══ Exercise input
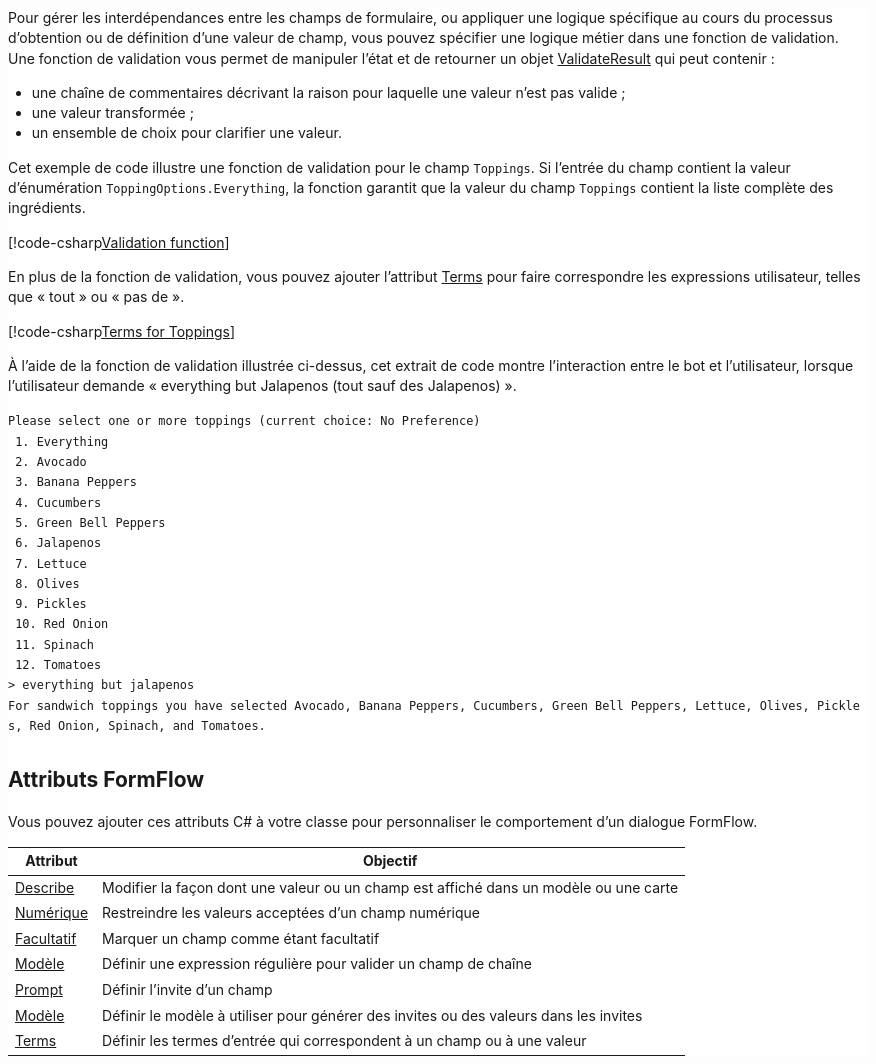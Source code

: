 Pour gérer les interdépendances entre les champs de formulaire, ou appliquer une logique spécifique au cours du processus d’obtention ou de définition d’une valeur de champ, vous pouvez spécifier une logique métier dans une fonction de validation. Une fonction de validation vous permet de manipuler l’état et de retourner un objet [ValidateResult][validateResult] qui peut contenir : 

- une chaîne de commentaires décrivant la raison pour laquelle une valeur n’est pas valide ;
- une valeur transformée ;
- un ensemble de choix pour clarifier une valeur.

Cet exemple de code illustre une fonction de validation pour le champ `Toppings`. Si l’entrée du champ contient la valeur d’énumération `ToppingOptions.Everything`, la fonction garantit que la valeur du champ `Toppings` contient la liste complète des ingrédients.

[!code-csharp[Validation function](../includes/code/dotnet-formflow-advanced.cs#validationFunction)]

En plus de la fonction de validation, vous pouvez ajouter l’attribut [Terms](#match-user-input-using-the-terms-attribute) pour faire correspondre les expressions utilisateur, telles que « tout » ou « pas de ».

[!code-csharp[Terms for Toppings](../includes/code/dotnet-formflow-advanced.cs#toppingsTerms)]

À l’aide de la fonction de validation illustrée ci-dessus, cet extrait de code montre l’interaction entre le bot et l’utilisateur, lorsque l’utilisateur demande « everything but Jalapenos (tout sauf des Jalapenos) ». 

```console
Please select one or more toppings (current choice: No Preference)
 1. Everything
 2. Avocado
 3. Banana Peppers
 4. Cucumbers
 5. Green Bell Peppers
 6. Jalapenos
 7. Lettuce
 8. Olives
 9. Pickles
 10. Red Onion
 11. Spinach
 12. Tomatoes
> everything but jalapenos
For sandwich toppings you have selected Avocado, Banana Peppers, Cucumbers, Green Bell Peppers, Lettuce, Olives, Pickles, Red Onion, Spinach, and Tomatoes.
```

## <a name="formflow-attributes"></a>Attributs FormFlow

Vous pouvez ajouter ces attributs C# à votre classe pour personnaliser le comportement d’un dialogue FormFlow.

| Attribut | Objectif |
|----|----| 
| [Describe][describeAttribute] | Modifier la façon dont une valeur ou un champ est affiché dans un modèle ou une carte |
| [Numérique][numericAttribute] | Restreindre les valeurs acceptées d’un champ numérique |
| [Facultatif][optionalAttribute] | Marquer un champ comme étant facultatif |
| [Modèle][patternAttribute] | Définir une expression régulière pour valider un champ de chaîne |
| [Prompt][promptAttribute] | Définir l’invite d’un champ |
| [Modèle][templateAttribute] | Définir le modèle à utiliser pour générer des invites ou des valeurs dans les invites |
| [Terms][termsAttribute] | Définir les termes d’entrée qui correspondent à un champ ou à une valeur |


[formDialog]: /dotnet/api/microsoft.bot.builder.formflow.formdialog
[promptFieldsWithValues]: /dotnet/api/microsoft.bot.builder.formflow.formoptions.promptfieldswithvalues
[validateResult]: /dotnet/api/microsoft.bot.builder.formflow.validateresult
[describeAttribute]: /dotnet/api/microsoft.bot.builder.formflow.describeattribute
[numericAttribute]: /dotnet/api/microsoft.bot.builder.formflow.numericattribute
[optionalAttribute]: /dotnet/api/microsoft.bot.builder.formflow.optionalattribute
[patternAttribute]: /dotnet/api/microsoft.bot.builder.formflow.patternattribute
[promptAttribute]: /dotnet/api/microsoft.bot.builder.formflow.promptattribute
[templateAttribute]: /dotnet/api/microsoft.bot.builder.formflow.templateattribute
[termsAttribute]: /dotnet/api/microsoft.bot.builder.formflow.termsattribute
[notUnderstood]: /dotnet/api/microsoft.bot.builder.formflow.templateusage.notunderstood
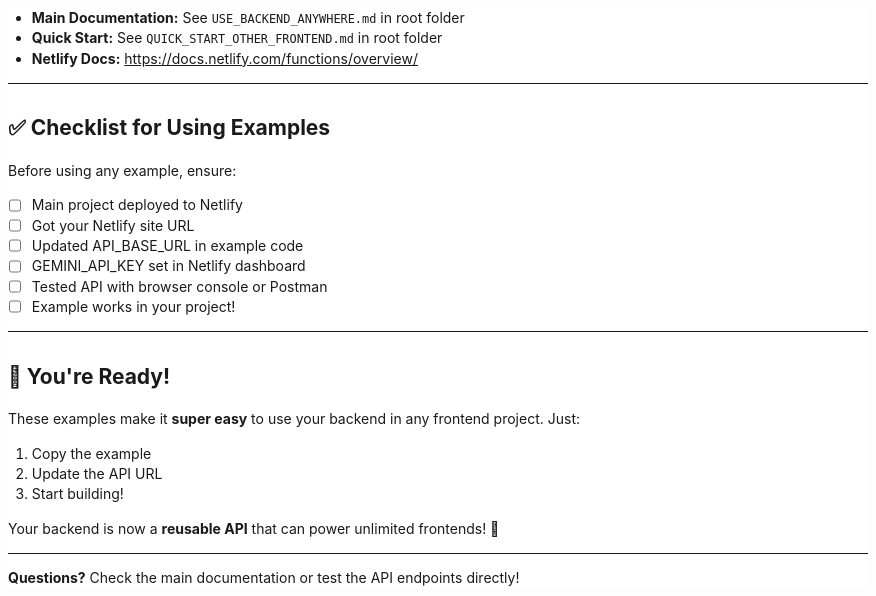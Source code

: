 - **Main Documentation:** See `USE_BACKEND_ANYWHERE.md` in root folder
- **Quick Start:** See `QUICK_START_OTHER_FRONTEND.md` in root folder
- **Netlify Docs:** https://docs.netlify.com/functions/overview/

---

## ✅ Checklist for Using Examples

Before using any example, ensure:

- [ ] Main project deployed to Netlify
- [ ] Got your Netlify site URL
- [ ] Updated API_BASE_URL in example code
- [ ] GEMINI_API_KEY set in Netlify dashboard
- [ ] Tested API with browser console or Postman
- [ ] Example works in your project!

---

## 🎉 You're Ready!

These examples make it **super easy** to use your backend in any frontend project. Just:

1. Copy the example
2. Update the API URL
3. Start building!

Your backend is now a **reusable API** that can power unlimited frontends! 🚀

---

**Questions?** Check the main documentation or test the API endpoints directly!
════
# Work required
With the line containing "- [ ] Tested" as the start and the last line of the entries as the end, print that whole span exactly.

# Answer to this exercise
- [ ] Tested API with browser console or Postman
- [ ] Example works in your project!

---

## 🎉 You're Ready!

These examples make it **super easy** to use your backend in any frontend project. Just:

1. Copy the example
2. Update the API URL
3. Start building!

Your backend is now a **reusable API** that can power unlimited frontends! 🚀

---

**Questions?** Check the main documentation or test the API endpoints directly!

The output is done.